- [Task goal]:
Find the lines in the records that carry the word "ComSemRela". Copy each one.

- [Available records]:
:::

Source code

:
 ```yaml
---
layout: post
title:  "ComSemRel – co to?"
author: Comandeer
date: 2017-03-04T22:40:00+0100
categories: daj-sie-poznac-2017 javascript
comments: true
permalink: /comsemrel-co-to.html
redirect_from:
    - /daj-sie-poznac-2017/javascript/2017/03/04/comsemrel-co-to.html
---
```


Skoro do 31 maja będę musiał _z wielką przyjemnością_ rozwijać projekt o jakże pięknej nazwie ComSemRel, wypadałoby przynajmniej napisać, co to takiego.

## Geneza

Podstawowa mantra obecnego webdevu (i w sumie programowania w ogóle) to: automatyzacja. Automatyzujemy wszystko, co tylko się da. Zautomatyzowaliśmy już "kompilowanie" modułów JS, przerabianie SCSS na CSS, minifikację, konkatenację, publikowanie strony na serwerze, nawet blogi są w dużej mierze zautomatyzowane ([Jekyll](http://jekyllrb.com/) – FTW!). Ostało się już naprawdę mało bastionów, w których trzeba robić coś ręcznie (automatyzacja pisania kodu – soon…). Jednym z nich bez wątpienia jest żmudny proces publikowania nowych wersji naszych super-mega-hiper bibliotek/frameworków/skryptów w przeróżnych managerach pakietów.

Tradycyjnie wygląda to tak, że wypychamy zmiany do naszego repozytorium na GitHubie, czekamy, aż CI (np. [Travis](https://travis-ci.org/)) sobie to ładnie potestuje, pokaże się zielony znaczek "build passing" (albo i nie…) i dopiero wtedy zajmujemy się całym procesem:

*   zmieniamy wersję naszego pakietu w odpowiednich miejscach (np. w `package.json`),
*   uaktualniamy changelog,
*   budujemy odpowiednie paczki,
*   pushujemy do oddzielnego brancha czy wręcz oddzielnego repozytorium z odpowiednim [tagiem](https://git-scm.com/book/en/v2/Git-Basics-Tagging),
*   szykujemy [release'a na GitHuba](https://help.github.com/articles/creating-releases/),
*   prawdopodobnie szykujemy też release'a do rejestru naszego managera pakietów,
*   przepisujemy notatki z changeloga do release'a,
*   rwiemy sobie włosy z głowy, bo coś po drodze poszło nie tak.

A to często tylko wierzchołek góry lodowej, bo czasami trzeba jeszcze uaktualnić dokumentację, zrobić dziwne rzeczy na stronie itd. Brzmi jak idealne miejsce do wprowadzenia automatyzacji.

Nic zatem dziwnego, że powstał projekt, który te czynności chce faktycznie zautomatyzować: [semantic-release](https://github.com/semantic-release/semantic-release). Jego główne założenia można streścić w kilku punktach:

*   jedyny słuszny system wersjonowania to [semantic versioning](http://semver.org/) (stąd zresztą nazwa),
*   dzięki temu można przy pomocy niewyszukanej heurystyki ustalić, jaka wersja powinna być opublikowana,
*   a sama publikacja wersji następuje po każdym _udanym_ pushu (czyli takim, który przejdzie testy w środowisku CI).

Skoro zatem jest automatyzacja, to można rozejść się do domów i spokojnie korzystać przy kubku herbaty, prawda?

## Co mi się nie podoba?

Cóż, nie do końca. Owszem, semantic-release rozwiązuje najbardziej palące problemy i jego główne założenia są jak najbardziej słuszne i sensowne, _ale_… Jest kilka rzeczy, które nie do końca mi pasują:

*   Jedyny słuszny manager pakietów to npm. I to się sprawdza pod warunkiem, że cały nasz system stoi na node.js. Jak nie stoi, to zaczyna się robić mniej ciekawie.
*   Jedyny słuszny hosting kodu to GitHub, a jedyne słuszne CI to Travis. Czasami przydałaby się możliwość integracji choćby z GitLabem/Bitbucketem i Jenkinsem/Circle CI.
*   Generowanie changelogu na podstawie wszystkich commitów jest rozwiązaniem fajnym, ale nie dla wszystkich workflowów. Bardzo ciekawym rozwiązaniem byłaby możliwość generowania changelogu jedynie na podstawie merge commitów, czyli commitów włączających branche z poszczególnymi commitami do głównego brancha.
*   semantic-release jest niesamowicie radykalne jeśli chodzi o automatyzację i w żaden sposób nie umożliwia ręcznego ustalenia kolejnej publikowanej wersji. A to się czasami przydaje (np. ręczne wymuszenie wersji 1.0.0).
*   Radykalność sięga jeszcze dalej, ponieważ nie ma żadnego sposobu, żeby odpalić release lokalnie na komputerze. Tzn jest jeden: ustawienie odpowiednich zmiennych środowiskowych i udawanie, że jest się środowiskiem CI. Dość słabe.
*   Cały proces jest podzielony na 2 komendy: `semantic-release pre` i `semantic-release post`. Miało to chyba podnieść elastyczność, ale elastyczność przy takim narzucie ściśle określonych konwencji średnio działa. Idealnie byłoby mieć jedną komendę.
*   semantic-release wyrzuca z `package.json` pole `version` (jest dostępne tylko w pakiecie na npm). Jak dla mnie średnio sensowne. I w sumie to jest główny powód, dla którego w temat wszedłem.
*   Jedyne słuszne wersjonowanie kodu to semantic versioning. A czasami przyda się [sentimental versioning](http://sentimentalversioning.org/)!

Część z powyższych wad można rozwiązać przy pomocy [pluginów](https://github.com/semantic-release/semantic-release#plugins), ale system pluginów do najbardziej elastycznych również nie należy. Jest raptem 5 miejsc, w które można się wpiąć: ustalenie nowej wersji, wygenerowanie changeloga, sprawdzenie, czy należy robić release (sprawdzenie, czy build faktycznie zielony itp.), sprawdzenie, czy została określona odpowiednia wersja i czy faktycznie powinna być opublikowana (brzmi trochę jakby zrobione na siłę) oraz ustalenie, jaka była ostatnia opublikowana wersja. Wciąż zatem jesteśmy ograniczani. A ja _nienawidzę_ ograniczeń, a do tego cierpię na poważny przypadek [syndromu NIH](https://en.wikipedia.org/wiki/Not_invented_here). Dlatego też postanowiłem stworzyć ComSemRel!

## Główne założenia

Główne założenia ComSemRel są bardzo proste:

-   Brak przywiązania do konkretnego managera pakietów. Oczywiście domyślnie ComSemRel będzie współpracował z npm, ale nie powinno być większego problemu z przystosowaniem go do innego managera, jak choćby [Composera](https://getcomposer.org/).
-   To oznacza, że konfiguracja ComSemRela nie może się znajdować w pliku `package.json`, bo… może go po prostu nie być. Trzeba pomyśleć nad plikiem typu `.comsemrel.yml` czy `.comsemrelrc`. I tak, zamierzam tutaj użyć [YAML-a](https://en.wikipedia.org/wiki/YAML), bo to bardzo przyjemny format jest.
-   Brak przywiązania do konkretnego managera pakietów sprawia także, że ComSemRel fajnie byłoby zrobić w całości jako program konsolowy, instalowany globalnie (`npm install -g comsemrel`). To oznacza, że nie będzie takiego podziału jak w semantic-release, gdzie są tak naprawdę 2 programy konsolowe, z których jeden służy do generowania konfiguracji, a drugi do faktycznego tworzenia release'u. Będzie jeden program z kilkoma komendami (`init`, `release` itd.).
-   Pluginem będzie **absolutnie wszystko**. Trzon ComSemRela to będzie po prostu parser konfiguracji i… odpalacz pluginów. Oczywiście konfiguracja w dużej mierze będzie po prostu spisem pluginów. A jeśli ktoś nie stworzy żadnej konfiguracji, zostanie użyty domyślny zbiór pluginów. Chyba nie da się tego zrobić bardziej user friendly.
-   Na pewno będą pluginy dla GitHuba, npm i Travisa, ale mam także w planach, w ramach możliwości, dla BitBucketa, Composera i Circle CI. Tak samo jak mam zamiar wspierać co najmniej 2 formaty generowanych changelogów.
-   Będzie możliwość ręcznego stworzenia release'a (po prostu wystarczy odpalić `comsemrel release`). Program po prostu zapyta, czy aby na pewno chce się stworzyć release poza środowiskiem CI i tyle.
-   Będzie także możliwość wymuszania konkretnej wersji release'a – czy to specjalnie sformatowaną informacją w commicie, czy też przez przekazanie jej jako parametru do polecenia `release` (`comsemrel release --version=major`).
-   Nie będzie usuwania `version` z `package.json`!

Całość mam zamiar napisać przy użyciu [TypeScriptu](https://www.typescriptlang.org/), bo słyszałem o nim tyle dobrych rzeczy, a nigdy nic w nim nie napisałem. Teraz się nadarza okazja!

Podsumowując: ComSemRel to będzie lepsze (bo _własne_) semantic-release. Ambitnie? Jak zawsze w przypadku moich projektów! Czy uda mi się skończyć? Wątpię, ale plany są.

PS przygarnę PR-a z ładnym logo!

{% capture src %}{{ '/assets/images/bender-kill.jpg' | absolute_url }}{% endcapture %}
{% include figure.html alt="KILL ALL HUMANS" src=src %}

:::

- [Solution to this task]:
-   To oznacza, że konfiguracja ComSemRela nie może się znajdować w pliku `package.json`, bo… może go po prostu nie być. Trzeba pomyśleć nad plikiem typu `.comsemrel.yml` czy `.comsemrelrc`. I tak, zamierzam tutaj użyć [YAML-a](https://en.wikipedia.org/wiki/YAML), bo to bardzo przyjemny format jest.
-   Pluginem będzie **absolutnie wszystko**. Trzon ComSemRela to będzie po prostu parser konfiguracji i… odpalacz pluginów. Oczywiście konfiguracja w dużej mierze będzie po prostu spisem pluginów. A jeśli ktoś nie stworzy żadnej konfiguracji, zostanie użyty domyślny zbiór pluginów. Chyba nie da się tego zrobić bardziej user friendly.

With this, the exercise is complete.